[Dataset items]
○ ○ ○ ○

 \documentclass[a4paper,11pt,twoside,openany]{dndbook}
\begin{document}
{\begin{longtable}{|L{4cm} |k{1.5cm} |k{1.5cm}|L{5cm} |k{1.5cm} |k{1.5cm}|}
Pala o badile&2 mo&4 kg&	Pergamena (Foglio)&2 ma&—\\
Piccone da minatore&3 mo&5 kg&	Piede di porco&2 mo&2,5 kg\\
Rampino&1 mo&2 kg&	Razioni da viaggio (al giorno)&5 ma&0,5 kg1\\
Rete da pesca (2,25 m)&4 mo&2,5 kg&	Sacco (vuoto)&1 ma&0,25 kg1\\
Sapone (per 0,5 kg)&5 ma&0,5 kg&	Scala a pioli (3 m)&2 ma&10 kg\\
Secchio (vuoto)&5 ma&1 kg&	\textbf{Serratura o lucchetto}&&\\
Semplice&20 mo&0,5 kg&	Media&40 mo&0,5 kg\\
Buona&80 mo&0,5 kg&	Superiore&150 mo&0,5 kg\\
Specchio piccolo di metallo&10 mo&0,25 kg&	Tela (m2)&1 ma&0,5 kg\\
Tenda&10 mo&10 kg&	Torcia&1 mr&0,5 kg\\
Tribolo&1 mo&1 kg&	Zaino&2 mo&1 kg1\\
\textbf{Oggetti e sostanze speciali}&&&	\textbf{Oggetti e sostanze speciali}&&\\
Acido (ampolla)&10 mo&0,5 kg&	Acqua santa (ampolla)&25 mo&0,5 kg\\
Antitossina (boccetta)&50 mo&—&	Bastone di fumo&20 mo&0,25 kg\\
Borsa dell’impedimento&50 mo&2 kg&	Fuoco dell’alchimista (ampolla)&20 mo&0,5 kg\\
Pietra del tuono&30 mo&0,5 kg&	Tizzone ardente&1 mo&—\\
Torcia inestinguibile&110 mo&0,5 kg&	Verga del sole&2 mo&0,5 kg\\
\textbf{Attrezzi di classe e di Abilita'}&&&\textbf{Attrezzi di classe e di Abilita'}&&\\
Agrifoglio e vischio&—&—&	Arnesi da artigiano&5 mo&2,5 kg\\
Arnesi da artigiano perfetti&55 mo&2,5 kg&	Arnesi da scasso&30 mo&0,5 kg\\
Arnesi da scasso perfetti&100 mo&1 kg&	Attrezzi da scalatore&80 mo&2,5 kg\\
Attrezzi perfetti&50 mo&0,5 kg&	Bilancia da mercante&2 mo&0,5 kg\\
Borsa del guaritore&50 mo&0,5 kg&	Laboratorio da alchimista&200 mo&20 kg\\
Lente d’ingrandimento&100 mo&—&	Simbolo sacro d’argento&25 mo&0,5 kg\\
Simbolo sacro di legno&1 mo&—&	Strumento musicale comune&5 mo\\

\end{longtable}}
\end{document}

○ ○ ○ ○

[Goal of the exercise] Every entry must be quoted exactly as it appears above.

[Solved exercise]
 \documentclass[a4paper,11pt,twoside,openany]{dndbook}
\begin{document}
{\begin{longtable}{|L{4cm} |k{1.5cm} |k{1.5cm}|L{5cm} |k{1.5cm} |k{1.5cm}|}
Pala o badile&2 mo&4 kg&	Pergamena (Foglio)&2 ma&—\\
Piccone da minatore&3 mo&5 kg&	Piede di porco&2 mo&2,5 kg\\
Rampino&1 mo&2 kg&	Razioni da viaggio (al giorno)&5 ma&0,5 kg1\\
Rete da pesca (2,25 m)&4 mo&2,5 kg&	Sacco (vuoto)&1 ma&0,25 kg1\\
Sapone (per 0,5 kg)&5 ma&0,5 kg&	Scala a pioli (3 m)&2 ma&10 kg\\
Secchio (vuoto)&5 ma&1 kg&	\textbf{Serratura o lucchetto}&&\\
Semplice&20 mo&0,5 kg&	Media&40 mo&0,5 kg\\
Buona&80 mo&0,5 kg&	Superiore&150 mo&0,5 kg\\
Specchio piccolo di metallo&10 mo&0,25 kg&	Tela (m2)&1 ma&0,5 kg\\
Tenda&10 mo&10 kg&	Torcia&1 mr&0,5 kg\\
Tribolo&1 mo&1 kg&	Zaino&2 mo&1 kg1\\
\textbf{Oggetti e sostanze speciali}&&&	\textbf{Oggetti e sostanze speciali}&&\\
Acido (ampolla)&10 mo&0,5 kg&	Acqua santa (ampolla)&25 mo&0,5 kg\\
Antitossina (boccetta)&50 mo&—&	Bastone di fumo&20 mo&0,25 kg\\
Borsa dell’impedimento&50 mo&2 kg&	Fuoco dell’alchimista (ampolla)&20 mo&0,5 kg\\
Pietra del tuono&30 mo&0,5 kg&	Tizzone ardente&1 mo&—\\
Torcia inestinguibile&110 mo&0,5 kg&	Verga del sole&2 mo&0,5 kg\\
\textbf{Attrezzi di classe e di Abilita'}&&&\textbf{Attrezzi di classe e di Abilita'}&&\\
Agrifoglio e vischio&—&—&	Arnesi da artigiano&5 mo&2,5 kg\\
Arnesi da artigiano perfetti&55 mo&2,5 kg&	Arnesi da scasso&30 mo&0,5 kg\\
Arnesi da scasso perfetti&100 mo&1 kg&	Attrezzi da scalatore&80 mo&2,5 kg\\
Attrezzi perfetti&50 mo&0,5 kg&	Bilancia da mercante&2 mo&0,5 kg\\
Borsa del guaritore&50 mo&0,5 kg&	Laboratorio da alchimista&200 mo&20 kg\\
Lente d’ingrandimento&100 mo&—&	Simbolo sacro d’argento&25 mo&0,5 kg\\
Simbolo sacro di legno&1 mo&—&	Strumento musicale comune&5 mo\\

\end{longtable}}
\end{document}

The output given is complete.